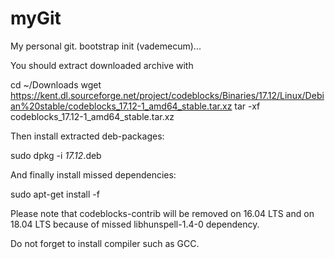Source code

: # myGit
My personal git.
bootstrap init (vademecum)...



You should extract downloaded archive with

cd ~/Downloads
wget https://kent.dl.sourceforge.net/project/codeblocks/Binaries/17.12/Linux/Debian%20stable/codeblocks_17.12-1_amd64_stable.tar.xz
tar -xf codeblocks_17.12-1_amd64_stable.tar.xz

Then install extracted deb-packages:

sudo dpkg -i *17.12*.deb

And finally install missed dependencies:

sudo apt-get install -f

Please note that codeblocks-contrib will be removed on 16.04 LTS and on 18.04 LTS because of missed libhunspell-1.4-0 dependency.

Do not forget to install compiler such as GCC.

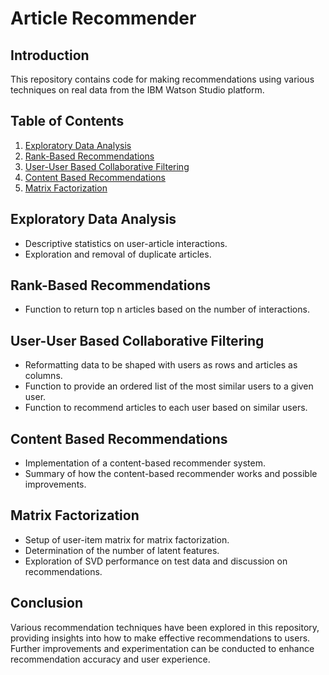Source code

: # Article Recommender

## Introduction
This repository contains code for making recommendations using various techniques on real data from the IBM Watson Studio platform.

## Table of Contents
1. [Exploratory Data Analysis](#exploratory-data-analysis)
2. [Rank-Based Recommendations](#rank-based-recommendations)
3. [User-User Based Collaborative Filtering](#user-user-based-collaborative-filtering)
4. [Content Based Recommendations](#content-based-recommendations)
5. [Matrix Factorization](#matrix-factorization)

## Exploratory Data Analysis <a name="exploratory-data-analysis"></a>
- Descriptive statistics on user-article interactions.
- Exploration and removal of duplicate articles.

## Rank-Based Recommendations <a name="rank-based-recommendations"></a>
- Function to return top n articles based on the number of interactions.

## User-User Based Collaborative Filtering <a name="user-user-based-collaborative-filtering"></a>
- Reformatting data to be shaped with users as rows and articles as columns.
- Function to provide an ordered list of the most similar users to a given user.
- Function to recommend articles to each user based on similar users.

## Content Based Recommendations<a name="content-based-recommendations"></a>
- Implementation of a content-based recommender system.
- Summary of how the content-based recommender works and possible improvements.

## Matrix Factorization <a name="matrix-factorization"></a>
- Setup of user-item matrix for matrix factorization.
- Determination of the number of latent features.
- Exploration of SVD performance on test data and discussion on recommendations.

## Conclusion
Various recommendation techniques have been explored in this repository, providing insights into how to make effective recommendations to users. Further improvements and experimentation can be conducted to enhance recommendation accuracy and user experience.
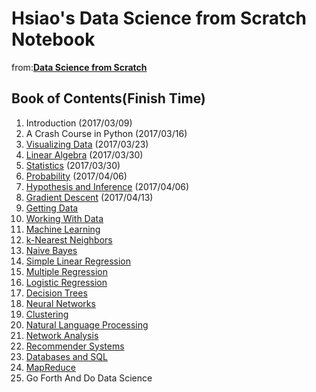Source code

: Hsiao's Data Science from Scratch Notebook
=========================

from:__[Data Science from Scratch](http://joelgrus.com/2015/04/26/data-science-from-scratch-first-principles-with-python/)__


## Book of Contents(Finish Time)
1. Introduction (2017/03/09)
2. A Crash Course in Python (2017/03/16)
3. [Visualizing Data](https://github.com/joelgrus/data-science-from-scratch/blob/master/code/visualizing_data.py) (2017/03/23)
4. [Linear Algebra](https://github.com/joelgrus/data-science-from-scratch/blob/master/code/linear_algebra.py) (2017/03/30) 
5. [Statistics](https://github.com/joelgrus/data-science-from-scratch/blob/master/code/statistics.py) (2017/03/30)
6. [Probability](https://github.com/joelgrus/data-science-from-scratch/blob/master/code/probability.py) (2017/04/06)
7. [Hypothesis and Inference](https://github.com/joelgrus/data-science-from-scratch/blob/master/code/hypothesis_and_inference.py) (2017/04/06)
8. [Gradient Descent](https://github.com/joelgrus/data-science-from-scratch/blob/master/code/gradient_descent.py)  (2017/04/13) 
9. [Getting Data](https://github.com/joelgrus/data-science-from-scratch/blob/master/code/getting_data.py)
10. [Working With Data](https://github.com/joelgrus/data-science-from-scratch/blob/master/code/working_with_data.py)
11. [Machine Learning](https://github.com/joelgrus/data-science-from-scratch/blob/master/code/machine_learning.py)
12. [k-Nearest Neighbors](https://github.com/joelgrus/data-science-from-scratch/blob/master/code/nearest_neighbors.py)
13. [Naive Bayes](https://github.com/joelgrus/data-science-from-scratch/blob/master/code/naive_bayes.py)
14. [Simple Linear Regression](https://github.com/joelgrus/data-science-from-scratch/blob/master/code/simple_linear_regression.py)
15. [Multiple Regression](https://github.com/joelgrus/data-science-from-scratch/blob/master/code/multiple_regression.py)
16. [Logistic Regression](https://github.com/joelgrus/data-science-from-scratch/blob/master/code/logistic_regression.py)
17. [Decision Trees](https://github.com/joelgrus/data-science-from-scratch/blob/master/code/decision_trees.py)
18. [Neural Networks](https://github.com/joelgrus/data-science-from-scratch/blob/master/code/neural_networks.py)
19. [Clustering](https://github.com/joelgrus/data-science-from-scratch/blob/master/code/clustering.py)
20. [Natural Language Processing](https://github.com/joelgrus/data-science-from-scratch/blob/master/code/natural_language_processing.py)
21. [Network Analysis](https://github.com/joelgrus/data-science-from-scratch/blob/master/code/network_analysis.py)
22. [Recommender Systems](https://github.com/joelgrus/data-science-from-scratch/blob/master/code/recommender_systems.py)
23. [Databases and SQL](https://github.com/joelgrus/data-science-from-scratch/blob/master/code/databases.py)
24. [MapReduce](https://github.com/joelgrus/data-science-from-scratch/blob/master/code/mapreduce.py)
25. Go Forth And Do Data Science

•••••

» **Exercise requirements**: Which lines above include the string "filtering"? Show them.

» **Written response**:
3. [User-User Based Collaborative Filtering](#user-user-based-collaborative-filtering)
## User-User Based Collaborative Filtering <a name="user-user-based-collaborative-filtering"></a>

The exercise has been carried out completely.